### WORK ITEM
Word for word, restate the entries below from their first line through the line that contains "documentation | 05.02.25 |".

Dataset entries:
┄┄┄┄┄┄

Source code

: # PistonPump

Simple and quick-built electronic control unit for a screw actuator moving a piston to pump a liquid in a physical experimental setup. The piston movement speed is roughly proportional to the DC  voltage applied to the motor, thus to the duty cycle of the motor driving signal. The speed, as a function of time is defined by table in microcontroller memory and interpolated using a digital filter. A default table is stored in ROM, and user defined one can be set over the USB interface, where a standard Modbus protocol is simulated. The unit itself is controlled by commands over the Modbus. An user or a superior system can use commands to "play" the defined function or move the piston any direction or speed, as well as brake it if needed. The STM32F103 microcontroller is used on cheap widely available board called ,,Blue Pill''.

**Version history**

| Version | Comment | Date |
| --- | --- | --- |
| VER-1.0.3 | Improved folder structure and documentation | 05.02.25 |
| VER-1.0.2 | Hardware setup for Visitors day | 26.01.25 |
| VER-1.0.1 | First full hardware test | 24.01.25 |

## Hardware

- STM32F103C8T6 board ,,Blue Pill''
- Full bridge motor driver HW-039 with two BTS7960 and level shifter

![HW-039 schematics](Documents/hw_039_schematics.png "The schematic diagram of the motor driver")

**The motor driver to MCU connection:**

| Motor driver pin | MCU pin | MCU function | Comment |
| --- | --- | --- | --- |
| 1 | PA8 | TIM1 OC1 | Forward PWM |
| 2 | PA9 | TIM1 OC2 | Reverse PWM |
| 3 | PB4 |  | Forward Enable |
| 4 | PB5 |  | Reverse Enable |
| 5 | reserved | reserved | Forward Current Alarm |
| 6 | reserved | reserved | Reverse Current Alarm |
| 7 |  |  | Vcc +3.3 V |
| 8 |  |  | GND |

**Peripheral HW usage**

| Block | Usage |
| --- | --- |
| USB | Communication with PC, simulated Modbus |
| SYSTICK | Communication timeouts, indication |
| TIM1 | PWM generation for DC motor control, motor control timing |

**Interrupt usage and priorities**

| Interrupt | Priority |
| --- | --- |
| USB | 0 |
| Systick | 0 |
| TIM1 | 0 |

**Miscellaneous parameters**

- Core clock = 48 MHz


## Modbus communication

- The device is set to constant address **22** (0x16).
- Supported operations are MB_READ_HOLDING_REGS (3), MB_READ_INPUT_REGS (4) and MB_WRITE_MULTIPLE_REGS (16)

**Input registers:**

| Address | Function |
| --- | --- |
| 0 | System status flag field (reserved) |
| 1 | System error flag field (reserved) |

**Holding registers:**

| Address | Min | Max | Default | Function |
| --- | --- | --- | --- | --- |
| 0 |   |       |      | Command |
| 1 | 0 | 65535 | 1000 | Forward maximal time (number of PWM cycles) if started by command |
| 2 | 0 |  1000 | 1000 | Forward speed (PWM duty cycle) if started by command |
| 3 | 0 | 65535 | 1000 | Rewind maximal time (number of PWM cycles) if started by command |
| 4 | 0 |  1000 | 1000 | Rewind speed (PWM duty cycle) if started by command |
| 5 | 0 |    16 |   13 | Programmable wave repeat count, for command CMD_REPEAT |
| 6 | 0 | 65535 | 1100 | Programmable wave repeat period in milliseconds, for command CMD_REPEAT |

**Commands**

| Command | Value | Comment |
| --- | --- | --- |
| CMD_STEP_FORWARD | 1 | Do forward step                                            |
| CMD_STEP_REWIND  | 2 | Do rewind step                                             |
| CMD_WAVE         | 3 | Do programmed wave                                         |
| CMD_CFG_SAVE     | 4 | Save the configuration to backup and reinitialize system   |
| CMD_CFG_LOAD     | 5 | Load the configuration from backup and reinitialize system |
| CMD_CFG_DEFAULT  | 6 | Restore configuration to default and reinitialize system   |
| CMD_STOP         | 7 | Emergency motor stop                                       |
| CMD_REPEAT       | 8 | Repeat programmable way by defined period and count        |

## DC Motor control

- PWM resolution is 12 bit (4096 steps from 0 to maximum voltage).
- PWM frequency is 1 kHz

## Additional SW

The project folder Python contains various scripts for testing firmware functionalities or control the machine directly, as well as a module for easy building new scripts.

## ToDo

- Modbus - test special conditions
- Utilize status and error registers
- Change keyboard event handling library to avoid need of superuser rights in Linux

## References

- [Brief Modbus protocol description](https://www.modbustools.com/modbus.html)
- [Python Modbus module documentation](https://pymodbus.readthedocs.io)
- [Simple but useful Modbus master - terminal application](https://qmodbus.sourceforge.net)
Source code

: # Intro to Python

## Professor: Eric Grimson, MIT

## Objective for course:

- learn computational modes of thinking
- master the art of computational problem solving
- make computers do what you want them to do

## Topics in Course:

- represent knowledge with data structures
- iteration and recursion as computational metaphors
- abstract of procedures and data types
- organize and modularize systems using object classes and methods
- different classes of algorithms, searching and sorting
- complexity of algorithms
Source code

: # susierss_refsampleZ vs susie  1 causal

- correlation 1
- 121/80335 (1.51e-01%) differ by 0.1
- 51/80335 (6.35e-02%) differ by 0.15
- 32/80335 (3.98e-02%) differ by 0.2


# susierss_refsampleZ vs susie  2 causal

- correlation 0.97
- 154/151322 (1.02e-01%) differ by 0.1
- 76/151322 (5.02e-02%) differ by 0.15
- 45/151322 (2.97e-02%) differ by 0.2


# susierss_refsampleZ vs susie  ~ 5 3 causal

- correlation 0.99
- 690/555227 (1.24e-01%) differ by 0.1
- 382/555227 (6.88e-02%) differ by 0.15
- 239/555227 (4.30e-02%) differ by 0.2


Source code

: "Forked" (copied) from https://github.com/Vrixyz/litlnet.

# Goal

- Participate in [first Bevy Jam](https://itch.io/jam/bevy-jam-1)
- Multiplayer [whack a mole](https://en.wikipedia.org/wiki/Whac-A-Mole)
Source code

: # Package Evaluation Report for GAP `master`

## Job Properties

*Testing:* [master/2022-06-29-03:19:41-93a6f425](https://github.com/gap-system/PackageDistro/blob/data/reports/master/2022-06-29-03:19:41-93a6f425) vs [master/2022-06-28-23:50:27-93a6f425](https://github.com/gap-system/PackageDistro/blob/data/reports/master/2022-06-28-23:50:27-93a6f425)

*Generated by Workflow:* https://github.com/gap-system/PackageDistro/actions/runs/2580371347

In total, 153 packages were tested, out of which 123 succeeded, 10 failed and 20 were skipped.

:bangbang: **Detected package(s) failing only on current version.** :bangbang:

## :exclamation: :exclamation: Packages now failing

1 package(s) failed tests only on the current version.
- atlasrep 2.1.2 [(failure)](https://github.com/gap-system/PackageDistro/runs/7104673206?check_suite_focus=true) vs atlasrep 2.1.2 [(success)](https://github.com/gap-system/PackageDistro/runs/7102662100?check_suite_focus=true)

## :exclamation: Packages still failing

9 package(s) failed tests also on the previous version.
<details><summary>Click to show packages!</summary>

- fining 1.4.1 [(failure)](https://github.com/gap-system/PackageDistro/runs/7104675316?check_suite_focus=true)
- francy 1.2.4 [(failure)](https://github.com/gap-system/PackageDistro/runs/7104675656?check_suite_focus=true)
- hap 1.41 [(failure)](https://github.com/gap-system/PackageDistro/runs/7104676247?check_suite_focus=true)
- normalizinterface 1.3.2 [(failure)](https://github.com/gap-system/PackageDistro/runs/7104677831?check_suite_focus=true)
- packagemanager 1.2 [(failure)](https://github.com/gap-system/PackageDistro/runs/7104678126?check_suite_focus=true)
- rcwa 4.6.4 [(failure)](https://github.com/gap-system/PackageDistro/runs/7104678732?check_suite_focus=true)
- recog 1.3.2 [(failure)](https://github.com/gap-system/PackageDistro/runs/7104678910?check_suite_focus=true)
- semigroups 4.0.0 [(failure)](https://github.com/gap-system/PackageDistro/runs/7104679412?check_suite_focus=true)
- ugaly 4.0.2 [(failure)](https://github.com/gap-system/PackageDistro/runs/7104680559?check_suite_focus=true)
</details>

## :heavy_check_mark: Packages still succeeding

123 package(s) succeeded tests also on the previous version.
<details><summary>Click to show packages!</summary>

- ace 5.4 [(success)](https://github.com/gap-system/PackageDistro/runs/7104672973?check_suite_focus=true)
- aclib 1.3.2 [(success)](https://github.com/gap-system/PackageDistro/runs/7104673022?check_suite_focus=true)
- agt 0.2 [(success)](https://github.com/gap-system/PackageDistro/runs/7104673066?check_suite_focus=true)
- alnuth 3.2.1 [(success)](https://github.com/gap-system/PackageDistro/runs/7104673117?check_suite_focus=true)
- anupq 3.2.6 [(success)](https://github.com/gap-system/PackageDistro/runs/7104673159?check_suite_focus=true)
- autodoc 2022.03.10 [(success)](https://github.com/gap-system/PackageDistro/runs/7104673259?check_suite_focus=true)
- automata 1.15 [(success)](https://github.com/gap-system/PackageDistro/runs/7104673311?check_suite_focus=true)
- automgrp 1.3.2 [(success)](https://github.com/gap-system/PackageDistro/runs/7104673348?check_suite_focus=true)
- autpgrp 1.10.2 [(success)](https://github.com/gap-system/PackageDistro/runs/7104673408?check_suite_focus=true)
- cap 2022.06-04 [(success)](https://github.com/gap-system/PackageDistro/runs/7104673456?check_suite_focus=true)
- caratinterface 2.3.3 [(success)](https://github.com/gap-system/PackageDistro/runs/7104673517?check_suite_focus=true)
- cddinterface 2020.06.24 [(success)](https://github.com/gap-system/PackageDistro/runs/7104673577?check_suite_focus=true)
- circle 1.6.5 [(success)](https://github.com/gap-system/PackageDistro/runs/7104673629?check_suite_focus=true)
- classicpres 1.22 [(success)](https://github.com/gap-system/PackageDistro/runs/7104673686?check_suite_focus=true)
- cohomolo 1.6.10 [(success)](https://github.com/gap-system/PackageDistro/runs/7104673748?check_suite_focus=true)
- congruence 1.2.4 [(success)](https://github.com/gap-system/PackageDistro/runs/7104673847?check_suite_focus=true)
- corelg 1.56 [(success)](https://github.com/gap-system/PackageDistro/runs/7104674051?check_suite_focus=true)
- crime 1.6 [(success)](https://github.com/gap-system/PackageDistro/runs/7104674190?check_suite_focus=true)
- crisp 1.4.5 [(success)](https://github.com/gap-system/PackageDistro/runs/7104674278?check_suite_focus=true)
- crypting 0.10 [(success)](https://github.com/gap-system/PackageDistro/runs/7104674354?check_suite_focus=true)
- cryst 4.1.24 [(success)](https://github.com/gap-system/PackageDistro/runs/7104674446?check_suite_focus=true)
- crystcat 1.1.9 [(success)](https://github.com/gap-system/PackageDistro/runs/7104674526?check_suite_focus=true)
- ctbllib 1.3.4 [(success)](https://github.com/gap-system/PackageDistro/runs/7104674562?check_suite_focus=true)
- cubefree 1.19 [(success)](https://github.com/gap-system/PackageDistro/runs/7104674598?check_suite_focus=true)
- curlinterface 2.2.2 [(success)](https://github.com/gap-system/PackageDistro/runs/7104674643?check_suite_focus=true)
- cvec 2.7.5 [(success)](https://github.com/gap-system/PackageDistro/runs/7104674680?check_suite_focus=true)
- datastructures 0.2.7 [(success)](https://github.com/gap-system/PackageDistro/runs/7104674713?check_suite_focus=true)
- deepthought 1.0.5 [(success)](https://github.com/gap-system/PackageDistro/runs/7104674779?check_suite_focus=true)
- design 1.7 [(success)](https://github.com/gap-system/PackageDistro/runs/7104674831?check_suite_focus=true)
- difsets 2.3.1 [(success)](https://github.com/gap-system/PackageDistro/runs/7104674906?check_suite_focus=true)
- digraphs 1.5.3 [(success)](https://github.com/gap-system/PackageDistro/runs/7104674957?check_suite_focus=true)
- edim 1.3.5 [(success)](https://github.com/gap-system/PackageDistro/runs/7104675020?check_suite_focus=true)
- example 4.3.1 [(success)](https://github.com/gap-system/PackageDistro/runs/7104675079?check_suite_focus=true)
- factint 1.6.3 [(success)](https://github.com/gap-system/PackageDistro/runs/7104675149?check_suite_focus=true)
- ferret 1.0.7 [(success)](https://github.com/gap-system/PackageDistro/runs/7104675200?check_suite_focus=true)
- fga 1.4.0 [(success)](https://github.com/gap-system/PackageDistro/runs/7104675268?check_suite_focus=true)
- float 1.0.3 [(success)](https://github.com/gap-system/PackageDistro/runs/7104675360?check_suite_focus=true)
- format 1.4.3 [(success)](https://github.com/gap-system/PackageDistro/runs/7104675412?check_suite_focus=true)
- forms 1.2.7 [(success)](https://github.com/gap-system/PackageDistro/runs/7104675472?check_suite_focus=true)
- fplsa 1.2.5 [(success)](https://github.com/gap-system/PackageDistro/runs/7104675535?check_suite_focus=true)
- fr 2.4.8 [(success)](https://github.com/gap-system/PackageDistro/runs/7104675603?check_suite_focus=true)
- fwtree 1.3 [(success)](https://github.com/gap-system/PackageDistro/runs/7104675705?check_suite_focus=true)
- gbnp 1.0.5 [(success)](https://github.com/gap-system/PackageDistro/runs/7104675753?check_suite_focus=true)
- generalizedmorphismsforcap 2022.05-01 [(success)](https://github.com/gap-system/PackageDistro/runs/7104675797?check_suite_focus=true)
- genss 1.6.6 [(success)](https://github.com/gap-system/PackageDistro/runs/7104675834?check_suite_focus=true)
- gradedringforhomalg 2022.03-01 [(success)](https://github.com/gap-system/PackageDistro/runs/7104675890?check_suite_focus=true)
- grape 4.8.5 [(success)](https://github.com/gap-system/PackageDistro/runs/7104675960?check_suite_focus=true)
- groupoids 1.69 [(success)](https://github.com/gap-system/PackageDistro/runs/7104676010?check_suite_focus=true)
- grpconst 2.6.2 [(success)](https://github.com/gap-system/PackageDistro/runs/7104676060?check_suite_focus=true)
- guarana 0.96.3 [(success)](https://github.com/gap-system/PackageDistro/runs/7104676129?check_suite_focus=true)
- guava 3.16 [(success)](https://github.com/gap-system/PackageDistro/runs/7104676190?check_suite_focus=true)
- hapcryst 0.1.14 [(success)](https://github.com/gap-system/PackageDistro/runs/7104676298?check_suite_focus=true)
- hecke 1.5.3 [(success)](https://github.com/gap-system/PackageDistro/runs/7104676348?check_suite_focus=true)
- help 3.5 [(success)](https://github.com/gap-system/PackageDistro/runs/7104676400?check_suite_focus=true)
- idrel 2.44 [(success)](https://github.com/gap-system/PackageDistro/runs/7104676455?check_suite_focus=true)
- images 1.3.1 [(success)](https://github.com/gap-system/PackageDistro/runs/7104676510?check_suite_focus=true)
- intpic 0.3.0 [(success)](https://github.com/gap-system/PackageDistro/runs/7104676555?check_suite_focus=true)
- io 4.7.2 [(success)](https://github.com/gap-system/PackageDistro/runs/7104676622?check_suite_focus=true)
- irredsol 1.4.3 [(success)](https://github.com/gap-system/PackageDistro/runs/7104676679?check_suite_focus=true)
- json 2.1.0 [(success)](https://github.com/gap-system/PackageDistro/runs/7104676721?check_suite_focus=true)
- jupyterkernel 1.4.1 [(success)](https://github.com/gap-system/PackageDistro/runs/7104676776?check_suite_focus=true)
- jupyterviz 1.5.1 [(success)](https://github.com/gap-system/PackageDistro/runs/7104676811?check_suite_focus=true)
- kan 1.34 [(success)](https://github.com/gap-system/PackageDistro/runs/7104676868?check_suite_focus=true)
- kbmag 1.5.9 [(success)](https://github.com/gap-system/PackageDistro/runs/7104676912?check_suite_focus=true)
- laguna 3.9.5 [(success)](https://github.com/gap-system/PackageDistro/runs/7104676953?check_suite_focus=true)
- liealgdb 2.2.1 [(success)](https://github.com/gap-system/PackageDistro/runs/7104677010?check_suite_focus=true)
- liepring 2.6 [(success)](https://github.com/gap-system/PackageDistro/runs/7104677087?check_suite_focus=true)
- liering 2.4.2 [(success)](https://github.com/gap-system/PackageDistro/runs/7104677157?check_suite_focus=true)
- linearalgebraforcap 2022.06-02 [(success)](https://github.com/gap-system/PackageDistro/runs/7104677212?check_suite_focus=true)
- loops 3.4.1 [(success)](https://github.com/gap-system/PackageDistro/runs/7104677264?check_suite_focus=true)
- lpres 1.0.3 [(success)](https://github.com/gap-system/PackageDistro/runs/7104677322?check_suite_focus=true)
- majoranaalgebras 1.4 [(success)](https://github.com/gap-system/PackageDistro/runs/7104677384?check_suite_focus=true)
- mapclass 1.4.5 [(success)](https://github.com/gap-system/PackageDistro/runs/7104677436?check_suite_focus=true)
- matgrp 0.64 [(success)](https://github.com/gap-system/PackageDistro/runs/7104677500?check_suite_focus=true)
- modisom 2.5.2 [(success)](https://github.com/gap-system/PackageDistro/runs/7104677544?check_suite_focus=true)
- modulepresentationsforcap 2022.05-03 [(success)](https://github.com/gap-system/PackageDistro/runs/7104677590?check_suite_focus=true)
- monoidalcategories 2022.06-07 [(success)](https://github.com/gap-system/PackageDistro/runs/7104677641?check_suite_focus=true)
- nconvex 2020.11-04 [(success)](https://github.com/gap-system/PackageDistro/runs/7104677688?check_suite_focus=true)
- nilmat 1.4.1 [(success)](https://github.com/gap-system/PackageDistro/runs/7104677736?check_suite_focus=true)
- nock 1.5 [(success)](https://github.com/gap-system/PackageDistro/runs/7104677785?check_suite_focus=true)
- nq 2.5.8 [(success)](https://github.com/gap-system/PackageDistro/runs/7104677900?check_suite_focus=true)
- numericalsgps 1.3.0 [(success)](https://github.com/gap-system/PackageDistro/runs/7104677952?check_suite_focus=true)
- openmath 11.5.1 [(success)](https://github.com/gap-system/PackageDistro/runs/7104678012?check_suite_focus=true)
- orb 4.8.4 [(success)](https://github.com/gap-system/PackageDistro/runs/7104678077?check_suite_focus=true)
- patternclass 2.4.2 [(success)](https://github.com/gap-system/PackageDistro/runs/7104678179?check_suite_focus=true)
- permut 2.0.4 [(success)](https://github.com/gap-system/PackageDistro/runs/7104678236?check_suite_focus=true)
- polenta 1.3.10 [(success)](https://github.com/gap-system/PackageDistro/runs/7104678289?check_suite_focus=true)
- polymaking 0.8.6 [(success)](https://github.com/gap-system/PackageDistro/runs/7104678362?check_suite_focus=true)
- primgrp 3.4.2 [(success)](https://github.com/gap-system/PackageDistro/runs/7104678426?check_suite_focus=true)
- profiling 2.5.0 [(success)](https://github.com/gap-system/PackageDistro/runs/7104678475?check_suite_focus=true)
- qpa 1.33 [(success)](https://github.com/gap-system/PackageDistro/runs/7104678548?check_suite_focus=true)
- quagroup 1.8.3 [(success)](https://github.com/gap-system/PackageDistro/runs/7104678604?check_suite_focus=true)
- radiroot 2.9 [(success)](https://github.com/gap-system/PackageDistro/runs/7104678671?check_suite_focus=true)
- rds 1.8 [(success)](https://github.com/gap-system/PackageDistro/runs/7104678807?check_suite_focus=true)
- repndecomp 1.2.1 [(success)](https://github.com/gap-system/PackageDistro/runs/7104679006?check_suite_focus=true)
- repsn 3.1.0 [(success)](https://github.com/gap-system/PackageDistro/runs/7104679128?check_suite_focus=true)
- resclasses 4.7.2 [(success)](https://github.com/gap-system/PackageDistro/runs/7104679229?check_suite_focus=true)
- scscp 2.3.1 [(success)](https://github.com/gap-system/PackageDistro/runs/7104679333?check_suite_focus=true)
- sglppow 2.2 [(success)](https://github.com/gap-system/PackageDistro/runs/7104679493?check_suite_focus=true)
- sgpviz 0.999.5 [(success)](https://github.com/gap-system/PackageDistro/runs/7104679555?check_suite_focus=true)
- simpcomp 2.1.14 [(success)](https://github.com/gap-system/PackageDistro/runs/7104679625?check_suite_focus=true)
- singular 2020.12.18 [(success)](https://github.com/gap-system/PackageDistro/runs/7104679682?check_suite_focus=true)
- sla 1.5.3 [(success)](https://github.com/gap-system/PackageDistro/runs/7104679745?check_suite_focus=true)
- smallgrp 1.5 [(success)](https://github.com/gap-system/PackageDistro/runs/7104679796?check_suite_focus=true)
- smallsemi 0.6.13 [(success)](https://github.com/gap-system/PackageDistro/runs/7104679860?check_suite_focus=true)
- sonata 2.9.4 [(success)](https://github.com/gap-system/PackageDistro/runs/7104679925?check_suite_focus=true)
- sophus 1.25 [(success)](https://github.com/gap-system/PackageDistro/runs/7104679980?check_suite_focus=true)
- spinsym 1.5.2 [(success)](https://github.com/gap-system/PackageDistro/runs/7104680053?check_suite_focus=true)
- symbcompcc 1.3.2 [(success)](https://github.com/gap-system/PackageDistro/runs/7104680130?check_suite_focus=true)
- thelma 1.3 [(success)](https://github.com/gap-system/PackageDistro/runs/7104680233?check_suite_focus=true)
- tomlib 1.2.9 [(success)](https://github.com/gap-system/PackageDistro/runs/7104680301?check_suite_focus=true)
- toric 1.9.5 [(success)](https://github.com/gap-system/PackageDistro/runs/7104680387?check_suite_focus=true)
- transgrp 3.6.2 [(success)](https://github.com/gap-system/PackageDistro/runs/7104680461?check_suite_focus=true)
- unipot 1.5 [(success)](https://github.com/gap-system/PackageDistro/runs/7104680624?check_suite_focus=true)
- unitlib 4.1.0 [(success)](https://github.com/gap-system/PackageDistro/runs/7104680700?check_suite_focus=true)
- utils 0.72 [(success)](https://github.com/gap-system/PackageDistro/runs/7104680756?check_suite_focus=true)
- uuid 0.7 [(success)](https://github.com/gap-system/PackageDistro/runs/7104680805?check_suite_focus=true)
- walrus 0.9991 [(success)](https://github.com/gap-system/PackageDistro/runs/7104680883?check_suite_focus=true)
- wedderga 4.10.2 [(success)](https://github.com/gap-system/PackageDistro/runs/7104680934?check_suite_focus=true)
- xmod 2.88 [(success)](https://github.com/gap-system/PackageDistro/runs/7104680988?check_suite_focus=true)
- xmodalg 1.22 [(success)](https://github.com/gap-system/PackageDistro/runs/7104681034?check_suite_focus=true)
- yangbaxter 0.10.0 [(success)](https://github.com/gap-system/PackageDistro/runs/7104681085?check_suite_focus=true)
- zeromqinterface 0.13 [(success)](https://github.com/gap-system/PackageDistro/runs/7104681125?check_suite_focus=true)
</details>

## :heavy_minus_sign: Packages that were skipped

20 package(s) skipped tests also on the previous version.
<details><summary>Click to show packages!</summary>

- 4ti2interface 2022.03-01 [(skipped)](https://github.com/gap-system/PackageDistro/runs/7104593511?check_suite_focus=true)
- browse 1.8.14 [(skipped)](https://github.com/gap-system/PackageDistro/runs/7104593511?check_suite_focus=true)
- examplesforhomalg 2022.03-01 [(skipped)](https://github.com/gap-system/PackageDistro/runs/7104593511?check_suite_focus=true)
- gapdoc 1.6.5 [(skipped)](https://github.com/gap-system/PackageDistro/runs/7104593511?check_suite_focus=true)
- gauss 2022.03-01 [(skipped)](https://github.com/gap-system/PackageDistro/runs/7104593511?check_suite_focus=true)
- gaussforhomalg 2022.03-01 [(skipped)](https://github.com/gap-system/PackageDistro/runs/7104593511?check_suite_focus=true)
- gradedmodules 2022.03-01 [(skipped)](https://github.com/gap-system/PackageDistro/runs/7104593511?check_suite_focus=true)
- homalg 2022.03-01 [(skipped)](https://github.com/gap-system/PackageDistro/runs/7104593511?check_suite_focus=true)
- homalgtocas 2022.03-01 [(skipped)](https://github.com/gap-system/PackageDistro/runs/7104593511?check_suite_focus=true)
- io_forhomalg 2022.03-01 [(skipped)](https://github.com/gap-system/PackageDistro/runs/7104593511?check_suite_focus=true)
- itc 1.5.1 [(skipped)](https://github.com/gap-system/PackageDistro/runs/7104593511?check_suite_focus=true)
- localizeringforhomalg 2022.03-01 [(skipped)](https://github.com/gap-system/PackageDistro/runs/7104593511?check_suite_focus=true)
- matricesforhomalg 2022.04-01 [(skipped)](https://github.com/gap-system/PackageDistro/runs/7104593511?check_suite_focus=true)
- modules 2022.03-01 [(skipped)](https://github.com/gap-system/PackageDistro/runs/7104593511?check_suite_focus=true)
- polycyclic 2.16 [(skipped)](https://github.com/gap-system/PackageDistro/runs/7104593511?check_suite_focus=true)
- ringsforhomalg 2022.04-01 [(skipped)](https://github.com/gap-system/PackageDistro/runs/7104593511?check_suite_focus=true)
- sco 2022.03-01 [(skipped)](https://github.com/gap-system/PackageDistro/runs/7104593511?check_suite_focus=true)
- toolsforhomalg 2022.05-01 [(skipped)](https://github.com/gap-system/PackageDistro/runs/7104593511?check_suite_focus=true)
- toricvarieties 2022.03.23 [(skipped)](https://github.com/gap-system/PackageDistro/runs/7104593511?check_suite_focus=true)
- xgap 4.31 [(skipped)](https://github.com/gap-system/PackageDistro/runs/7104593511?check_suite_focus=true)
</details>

┄┄┄┄┄┄

### SOLUTION TO THIS TASK
Source code

: # PistonPump

Simple and quick-built electronic control unit for a screw actuator moving a piston to pump a liquid in a physical experimental setup. The piston movement speed is roughly proportional to the DC  voltage applied to the motor, thus to the duty cycle of the motor driving signal. The speed, as a function of time is defined by table in microcontroller memory and interpolated using a digital filter. A default table is stored in ROM, and user defined one can be set over the USB interface, where a standard Modbus protocol is simulated. The unit itself is controlled by commands over the Modbus. An user or a superior system can use commands to "play" the defined function or move the piston any direction or speed, as well as brake it if needed. The STM32F103 microcontroller is used on cheap widely available board called ,,Blue Pill''.

**Version history**

| Version | Comment | Date |
| --- | --- | --- |
| VER-1.0.3 | Improved folder structure and documentation | 05.02.25 |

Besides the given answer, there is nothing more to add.